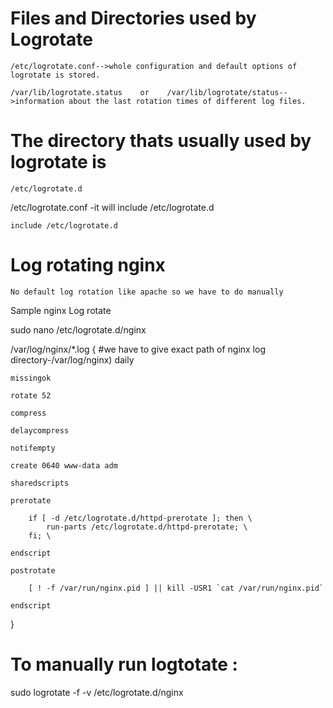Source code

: # Files and Directories used by Logrotate

	/etc/logrotate.conf-->whole configuration and default options of logrotate is stored.

	/var/lib/logrotate.status    or    /var/lib/logrotate/status-->information about the last rotation times of different log files.

# The directory thats usually used by logrotate is

	/etc/logrotate.d

/etc/logrotate.conf -it will include /etc/logrotate.d

	include /etc/logrotate.d

# Log rotating nginx
    No default log rotation like apache so we have to do manually

Sample nginx Log rotate

sudo nano /etc/logrotate.d/nginx


/var/log/nginx/*.log {  #we have to give exact path of nginx log directory-/var/log/nginx)
    daily

    missingok

    rotate 52

    compress

    delaycompress

    notifempty

    create 0640 www-data adm

    sharedscripts

    prerotate

        if [ -d /etc/logrotate.d/httpd-prerotate ]; then \
            run-parts /etc/logrotate.d/httpd-prerotate; \
        fi; \

    endscript

    postrotate

        [ ! -f /var/run/nginx.pid ] || kill -USR1 `cat /var/run/nginx.pid`

    endscript
}

# To manually run logtotate :

sudo logrotate -f -v /etc/logrotate.d/nginx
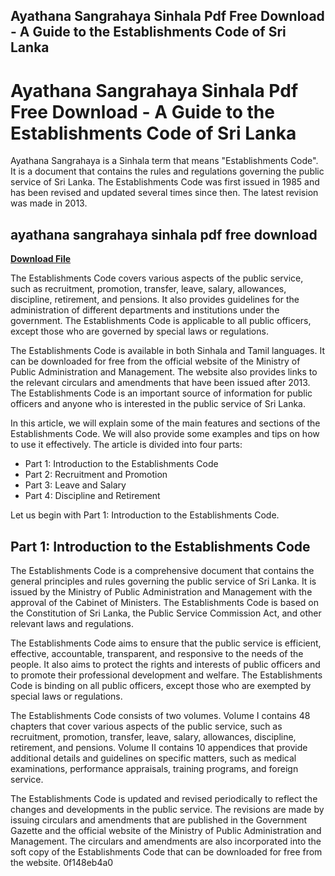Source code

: ## Ayathana Sangrahaya Sinhala Pdf Free Download - A Guide to the Establishments Code of Sri Lanka

  
# Ayathana Sangrahaya Sinhala Pdf Free Download - A Guide to the Establishments Code of Sri Lanka
 
Ayathana Sangrahaya is a Sinhala term that means "Establishments Code". It is a document that contains the rules and regulations governing the public service of Sri Lanka. The Establishments Code was first issued in 1985 and has been revised and updated several times since then. The latest revision was made in 2013.
 
## ayathana sangrahaya sinhala pdf free download


[**Download File**](https://www.google.com/url?q=https%3A%2F%2Fbyltly.com%2F2tKfZC&sa=D&sntz=1&usg=AOvVaw09IDrNKDJNloeD_5H8Tb7E)

 
The Establishments Code covers various aspects of the public service, such as recruitment, promotion, transfer, leave, salary, allowances, discipline, retirement, and pensions. It also provides guidelines for the administration of different departments and institutions under the government. The Establishments Code is applicable to all public officers, except those who are governed by special laws or regulations.
 
The Establishments Code is available in both Sinhala and Tamil languages. It can be downloaded for free from the official website of the Ministry of Public Administration and Management. The website also provides links to the relevant circulars and amendments that have been issued after 2013. The Establishments Code is an important source of information for public officers and anyone who is interested in the public service of Sri Lanka.
  
In this article, we will explain some of the main features and sections of the Establishments Code. We will also provide some examples and tips on how to use it effectively. The article is divided into four parts:
 
- Part 1: Introduction to the Establishments Code
- Part 2: Recruitment and Promotion
- Part 3: Leave and Salary
- Part 4: Discipline and Retirement

Let us begin with Part 1: Introduction to the Establishments Code.
  
## Part 1: Introduction to the Establishments Code
 
The Establishments Code is a comprehensive document that contains the general principles and rules governing the public service of Sri Lanka. It is issued by the Ministry of Public Administration and Management with the approval of the Cabinet of Ministers. The Establishments Code is based on the Constitution of Sri Lanka, the Public Service Commission Act, and other relevant laws and regulations.
 
The Establishments Code aims to ensure that the public service is efficient, effective, accountable, transparent, and responsive to the needs of the people. It also aims to protect the rights and interests of public officers and to promote their professional development and welfare. The Establishments Code is binding on all public officers, except those who are exempted by special laws or regulations.
 
The Establishments Code consists of two volumes. Volume I contains 48 chapters that cover various aspects of the public service, such as recruitment, promotion, transfer, leave, salary, allowances, discipline, retirement, and pensions. Volume II contains 10 appendices that provide additional details and guidelines on specific matters, such as medical examinations, performance appraisals, training programs, and foreign service.
 
The Establishments Code is updated and revised periodically to reflect the changes and developments in the public service. The revisions are made by issuing circulars and amendments that are published in the Government Gazette and the official website of the Ministry of Public Administration and Management. The circulars and amendments are also incorporated into the soft copy of the Establishments Code that can be downloaded for free from the website.
 0f148eb4a0
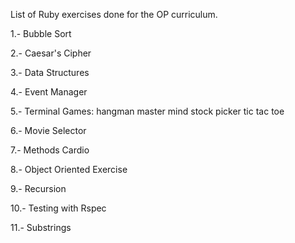 List of Ruby exercises done for the OP curriculum. 

1.- Bubble Sort

2.- Caesar's Cipher

3.- Data Structures

4.- Event Manager

5.- Terminal Games:
    hangman
    master mind
    stock picker
    tic tac toe

6.- Movie Selector

7.- Methods Cardio

8.- Object Oriented Exercise

9.- Recursion

10.- Testing with Rspec

11.- Substrings
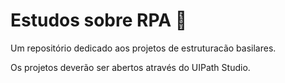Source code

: # Estudos sobre RPA 🤖

Um repositório dedicado aos projetos de estruturacão basilares.

Os projetos deverão ser abertos através do UIPath Studio.
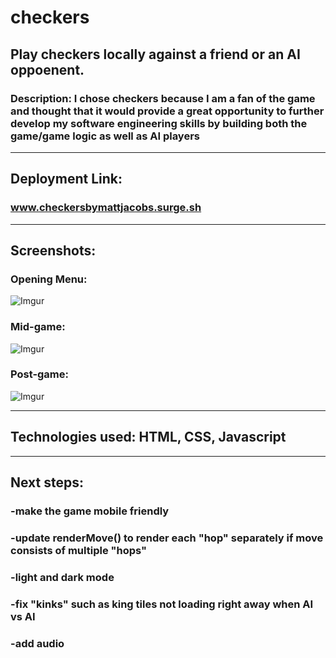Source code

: # checkers

## Play checkers locally against a friend or an AI oppoenent.
### Description: I chose checkers because I am a fan of the game and thought that it would provide a great opportunity to further develop my software engineering skills by building both the game/game logic as well as AI players

---
## Deployment Link: 
### www.checkersbymattjacobs.surge.sh
---
## Screenshots:
### Opening Menu:
![Imgur](https://i.imgur.com/qc51JBQ.png)
### Mid-game:
![Imgur](https://i.imgur.com/8CSLOFV.png)
### Post-game:
![Imgur](https://i.imgur.com/3eBfTbi.png)

---
## Technologies used: HTML, CSS, Javascript
---
## Next steps:
### -make the game mobile friendly
### -update renderMove() to render each "hop" separately if move consists of multiple "hops"
### -light and dark mode
### -fix "kinks" such as king tiles not loading right away when AI vs AI
### -add audio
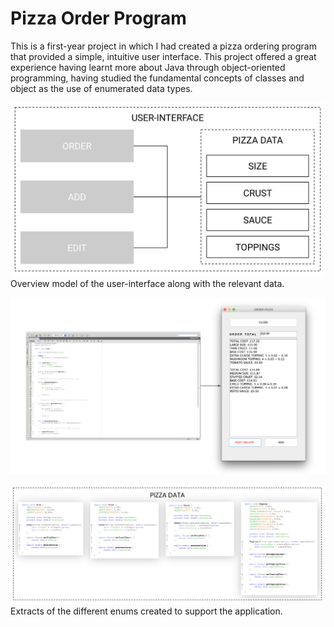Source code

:# Pizza Order Program 

This is a first-year project in which I had created a pizza ordering program that provided a simple, intuitive user interface. This project offered a great experience having learnt more about Java through object-oriented programming, having studied the fundamental concepts of classes and object as the use of enumerated data types.

![ ](assets/ui.png)
Overview model of the user-interface along with the relevant data.

![ ](assets/order.png)

![ ](assets/data.png)
Extracts of the different enums created to support the application.
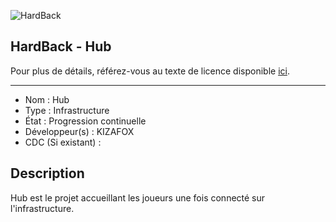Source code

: ![HardBack](https://camo.githubusercontent.com/8400b2b3a3dd8a6a400470ec66783783d295119289f2f2dc05cfa7fa403ae5af/68747470733a2f2f692e6962622e636f2f705051683051372f66617669636f6e2e706e67 "HardBack logo")

## HardBack - Hub

Pour plus de détails, référez-vous au texte de licence disponible [ici](LICENCE).

------------------------------------

- Nom : Hub
- Type : Infrastructure
- État : Progression continuelle
- Développeur(s) : KIZAFOX
- CDC (Si existant) : 


## Description
Hub est le projet accueillant les joueurs une fois connecté sur l'infrastructure.
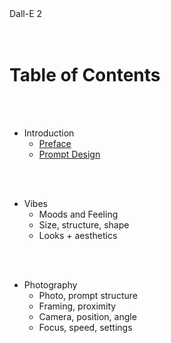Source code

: <html>
  <head>
    <link rel="stylesheet" href="test.css">
  </head>
  <body>
    <div class="card-category">
      Dall-E 2
    </div>
  <body>
</html>

<br>
<br>

# Table of Contents

<br>
<br>

 - Introduction
   - [Preface]("dalle2/sections/introduction/preface.md")
   - [Prompt Design]("dalle2/sections/introduction/prompt-design.md")

<br>
<br>

 - Vibes
   - Moods and Feeling
   - Size, structure, shape
   - Looks + aesthetics

<br>
<br>

 - Photography
   - Photo, prompt structure
   - Framing, proximity
   - Camera, position, angle
   - Focus, speed, settings


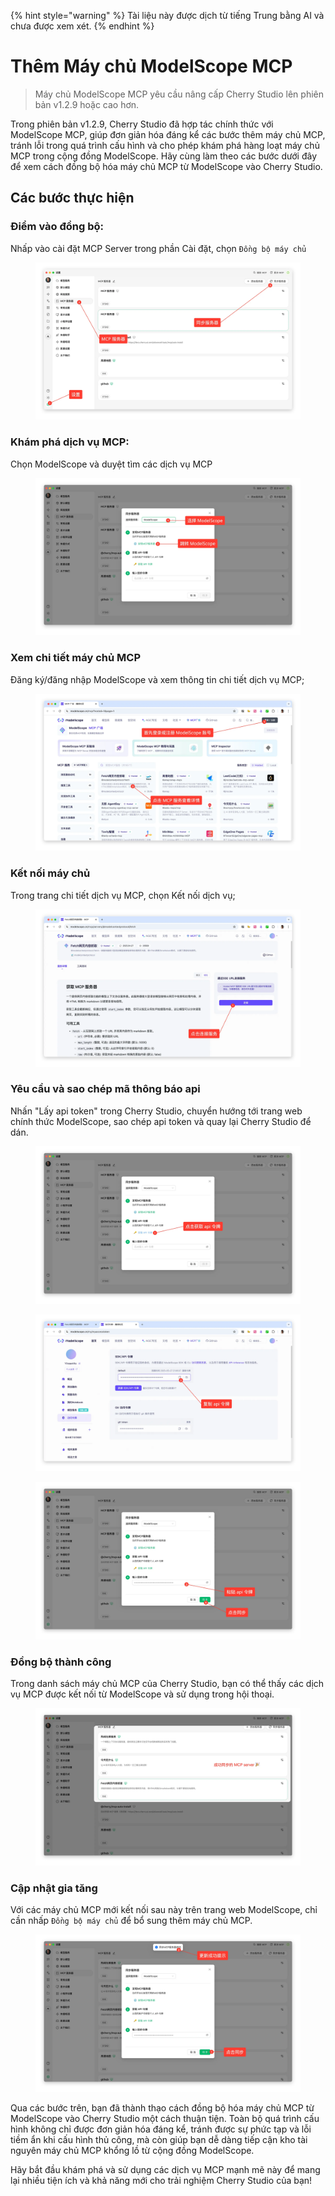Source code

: 
{% hint style="warning" %}
Tài liệu này được dịch từ tiếng Trung bằng AI và chưa được xem xét.
{% endhint %}

# Thêm Máy chủ ModelScope MCP

> Máy chủ ModelScope MCP yêu cầu nâng cấp Cherry Studio lên phiên bản v1.2.9 hoặc cao hơn.

Trong phiên bản v1.2.9, Cherry Studio đã hợp tác chính thức với ModelScope MCP, giúp đơn giản hóa đáng kể các bước thêm máy chủ MCP, tránh lỗi trong quá trình cấu hình và cho phép khám phá hàng loạt máy chủ MCP trong cộng đồng ModelScope. Hãy cùng làm theo các bước dưới đây để xem cách đồng bộ hóa máy chủ MCP từ ModelScope vào Cherry Studio.

## Các bước thực hiện

### Điểm vào đồng bộ:

Nhấp vào cài đặt MCP Server trong phần Cài đặt, chọn `Đồng bộ máy chủ`

<figure><img src="../../.gitbook/assets/image (2).png" alt=""><figcaption></figcaption></figure>

### Khám phá dịch vụ MCP:

Chọn ModelScope và duyệt tìm các dịch vụ MCP

<figure><img src="../../.gitbook/assets/image (1) (4).png" alt=""><figcaption></figcaption></figure>

### Xem chi tiết máy chủ MCP

Đăng ký/đăng nhập ModelScope và xem thông tin chi tiết dịch vụ MCP;

<figure><img src="../../.gitbook/assets/image (2) (6).png" alt=""><figcaption></figcaption></figure>

### Kết nối máy chủ

Trong trang chi tiết dịch vụ MCP, chọn Kết nối dịch vụ;

<figure><img src="../../.gitbook/assets/image (3).png" alt=""><figcaption></figcaption></figure>

### Yêu cầu và sao chép mã thông báo api

Nhấn "Lấy api token" trong Cherry Studio, chuyển hướng tới trang web chính thức ModelScope, sao chép api token và quay lại Cherry Studio để dán.

<figure><img src="../../.gitbook/assets/image (4).png" alt=""><figcaption></figcaption></figure>

<figure><img src="../../.gitbook/assets/image (5).png" alt=""><figcaption></figcaption></figure>

<figure><img src="../../.gitbook/assets/image (6).png" alt=""><figcaption></figcaption></figure>

### Đồng bộ thành công

Trong danh sách máy chủ MCP của Cherry Studio, bạn có thể thấy các dịch vụ MCP được kết nối từ ModelScope và sử dụng trong hội thoại.

<figure><img src="../../.gitbook/assets/image (7).png" alt=""><figcaption></figcaption></figure>

### Cập nhật gia tăng

Với các máy chủ MCP mới kết nối sau này trên trang web ModelScope, chỉ cần nhấp `Đồng bộ máy chủ` để bổ sung thêm máy chủ MCP.

<figure><img src="../../.gitbook/assets/image (148).png" alt=""><figcaption></figcaption></figure>

Qua các bước trên, bạn đã thành thạo cách đồng bộ hóa máy chủ MCP từ ModelScope vào Cherry Studio một cách thuận tiện. Toàn bộ quá trình cấu hình không chỉ được đơn giản hóa đáng kể, tránh được sự phức tạp và lỗi tiềm ẩn khi cấu hình thủ công, mà còn giúp bạn dễ dàng tiếp cận kho tài nguyên máy chủ MCP khổng lồ từ cộng đồng ModelScope.

Hãy bắt đầu khám phá và sử dụng các dịch vụ MCP mạnh mẽ này để mang lại nhiều tiện ích và khả năng mới cho trải nghiệm Cherry Studio của bạn!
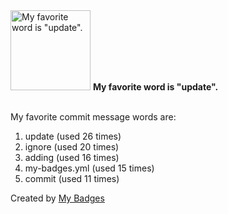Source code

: <img src="https://my-badges.github.io/my-badges/favorite-word.png" alt="My favorite word is &quot;update&quot;." title="My favorite word is &quot;update&quot;." width="128">
<strong>My favorite word is &quot;update&quot;.</strong>
<br><br>

My favorite commit message words are:

1. update (used 26 times)
2. ignore (used 20 times)
3. adding (used 16 times)
4. my-badges.yml (used 15 times)
5. commit (used 11 times)


Created by <a href="https://github.com/my-badges/my-badges">My Badges</a>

☆ ☆ ☆ ☆

[Work instruction] Output exactly the lines above, from the line with "stock picker" to the line with "Pizza Order Program", both included; skip the pictures.

[Expected output]
    stock picker
    tic tac toe

6.- Movie Selector

7.- Methods Cardio

8.- Object Oriented Exercise

9.- Recursion

10.- Testing with Rspec

11.- Substrings
Source code

: # Estudos sobre RPA 🤖

Um repositório dedicado aos projetos de estruturacão basilares.

Os projetos deverão ser abertos através do UIPath Studio.
Source code

: # checkers

## Play checkers locally against a friend or an AI oppoenent.
### Description: I chose checkers because I am a fan of the game and thought that it would provide a great opportunity to further develop my software engineering skills by building both the game/game logic as well as AI players

---
## Deployment Link: 
### www.checkersbymattjacobs.surge.sh
---
## Screenshots:
### Opening Menu:
![Imgur](https://i.imgur.com/qc51JBQ.png)
### Mid-game:
![Imgur](https://i.imgur.com/8CSLOFV.png)
### Post-game:
![Imgur](https://i.imgur.com/3eBfTbi.png)

---
## Technologies used: HTML, CSS, Javascript
---
## Next steps:
### -make the game mobile friendly
### -update renderMove() to render each "hop" separately if move consists of multiple "hops"
### -light and dark mode
### -fix "kinks" such as king tiles not loading right away when AI vs AI
### -add audio
Source code

:# Pizza Order Program 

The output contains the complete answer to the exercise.